# Clown loaches



## bgshortys (Apr 7, 2003)

I just bought my first clown loach yesterday for my 33g. I am buying 2 more on Thurs. I just wanted to know if they are bottom feeders and what do they eat. If you have any other comments about clown loaches, feel free to post them. They seem pretty cool


----------



## SnowCichlid (Jan 10, 2003)

they are a very slow growing fish but a very interesting one... they will eat just about anything, bottom feeding tablets are always good :smile:
they are also good at eating those white worms people can get in their tanks too


----------



## piranha45 (Apr 8, 2003)

http://www.aquariacentral.com/species/db.c...=Perform+Search

http://www.fishprofiles.com/profiles/fw/bo.../clownloach.asp

http://www.peteducation.com/article.cfm?cl...&articleid=2303


----------



## Xenon (Nov 15, 2002)

Dont they also eat those pesky snails!


----------



## Innes (Jan 13, 2003)

yup they will eat snails, and also they can be slightly aggressive, I had a 7" one which would constantly fight with 2 parrot cichlids.

they will take pretty much all foods, and like to live in groups.

I suggest you buy a large one as they grow so slowly


----------



## spyderman (Feb 25, 2003)

Clown loaches are a social fish meaning they like to be in groups of 3 or more. They grow fast to about 3-4 inches then they start to slow down rapidly. The are very skittish, more skittish then p's! But sometimes they get use to people. Give them a hiding place like a cave. The love to eat bloodworms and you can feed them bottom feeder pellets to. When they really like a certain food they will make a clicking noise that you can hear outside the tank.


----------



## spyderman (Feb 25, 2003)

One more thing is that clowns can really easily get ich. If he does get ich use a half dose of the medicine cause it could burn him.


----------



## bgshortys (Apr 7, 2003)

SnowCichlid said:


> they are a very slow growing fish but a very interesting one... they will eat just about anything, bottom feeding tablets are always good :smile:
> they are also good at eating those white worms people can get in their tanks too


 I had those white worms once like a year ago. I thought it was just me who got those.

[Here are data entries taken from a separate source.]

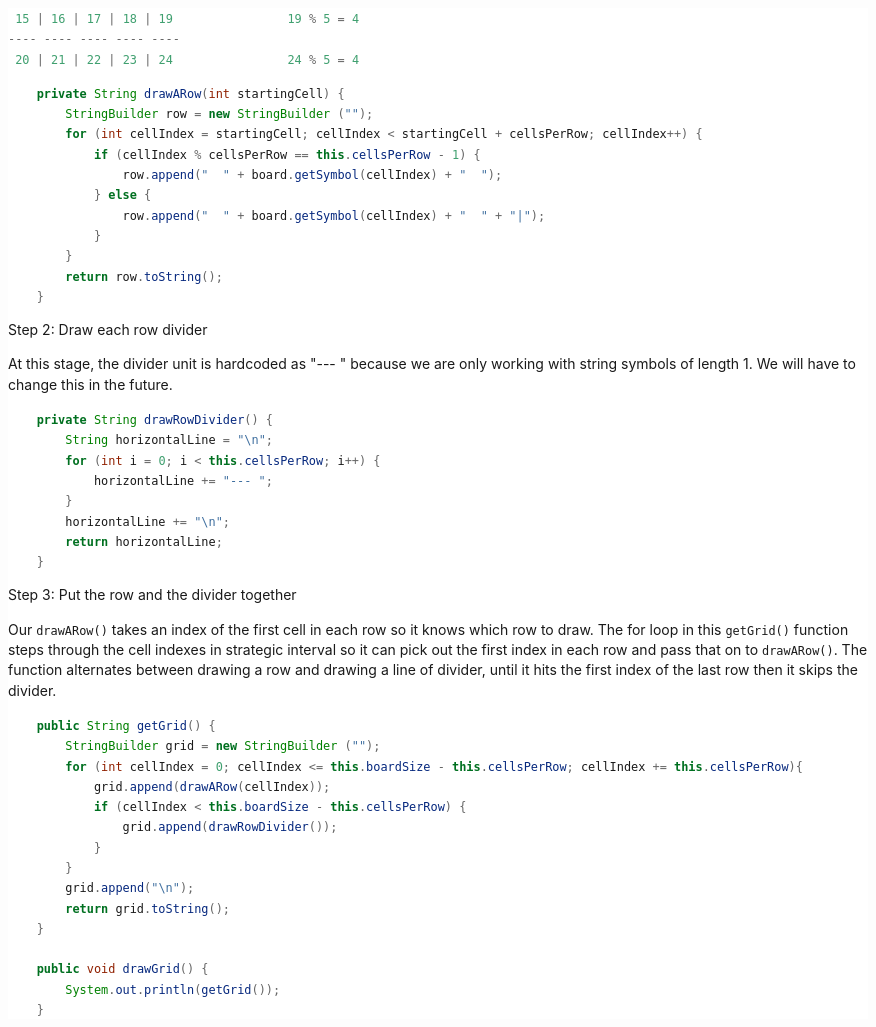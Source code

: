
 ```java
 15 | 16 | 17 | 18 | 19                19 % 5 = 4
---- ---- ---- ---- ---- 
 20 | 21 | 22 | 23 | 24                24 % 5 = 4
```

```java
    private String drawARow(int startingCell) {
        StringBuilder row = new StringBuilder ("");
        for (int cellIndex = startingCell; cellIndex < startingCell + cellsPerRow; cellIndex++) {
            if (cellIndex % cellsPerRow == this.cellsPerRow - 1) {
                row.append("  " + board.getSymbol(cellIndex) + "  ");
            } else {
                row.append("  " + board.getSymbol(cellIndex) + "  " + "|");
            }
        }
        return row.toString();
    }
```

Step 2: Draw each row divider

At this stage, the divider unit is hardcoded as "--- " because we are only working with string symbols of length 1.
We will have to change this in the future.

```java
    private String drawRowDivider() {
        String horizontalLine = "\n";
        for (int i = 0; i < this.cellsPerRow; i++) {
            horizontalLine += "--- "; 
        }
        horizontalLine += "\n";
        return horizontalLine;
    }
```

Step 3: Put the row and the divider together

Our `drawARow()` takes an index of the first cell in each row so it knows which row to draw.
The for loop in this `getGrid()` function steps through the cell indexes in strategic interval so it can pick out the first index in each row and pass that on to `drawARow()`.
The function alternates between drawing a row and drawing a line of divider, until it hits the first index of the last row then it skips the divider. 

```java
    public String getGrid() {
        StringBuilder grid = new StringBuilder ("");
        for (int cellIndex = 0; cellIndex <= this.boardSize - this.cellsPerRow; cellIndex += this.cellsPerRow){
            grid.append(drawARow(cellIndex));
            if (cellIndex < this.boardSize - this.cellsPerRow) {
                grid.append(drawRowDivider());
            }
        }
        grid.append("\n");
        return grid.toString();
    }

    public void drawGrid() {
        System.out.println(getGrid());
    }
```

How are clown loaches around live plants?

Thanks for all the info.


----------



## Death in #'s (Apr 29, 2003)

what is a clown loach is it a catfish?


----------



## Death in #'s (Apr 29, 2003)

what is a clown loach is it a catfish?


----------



## RedShoal (May 3, 2003)

It is a loach.


----------



## piranha45 (Apr 8, 2003)

http://www.aquariacentral.com/species/db.c...=Perform+Search


----------



## RedShoal (May 3, 2003)

I used to have them, they are not very fun since they like to hide and only come out to eat. But they are happier hiding than being forced in the open. You should to have caves for them. I used clay flower pots. Also, be careful about medication for them. They are very very sensitive.


----------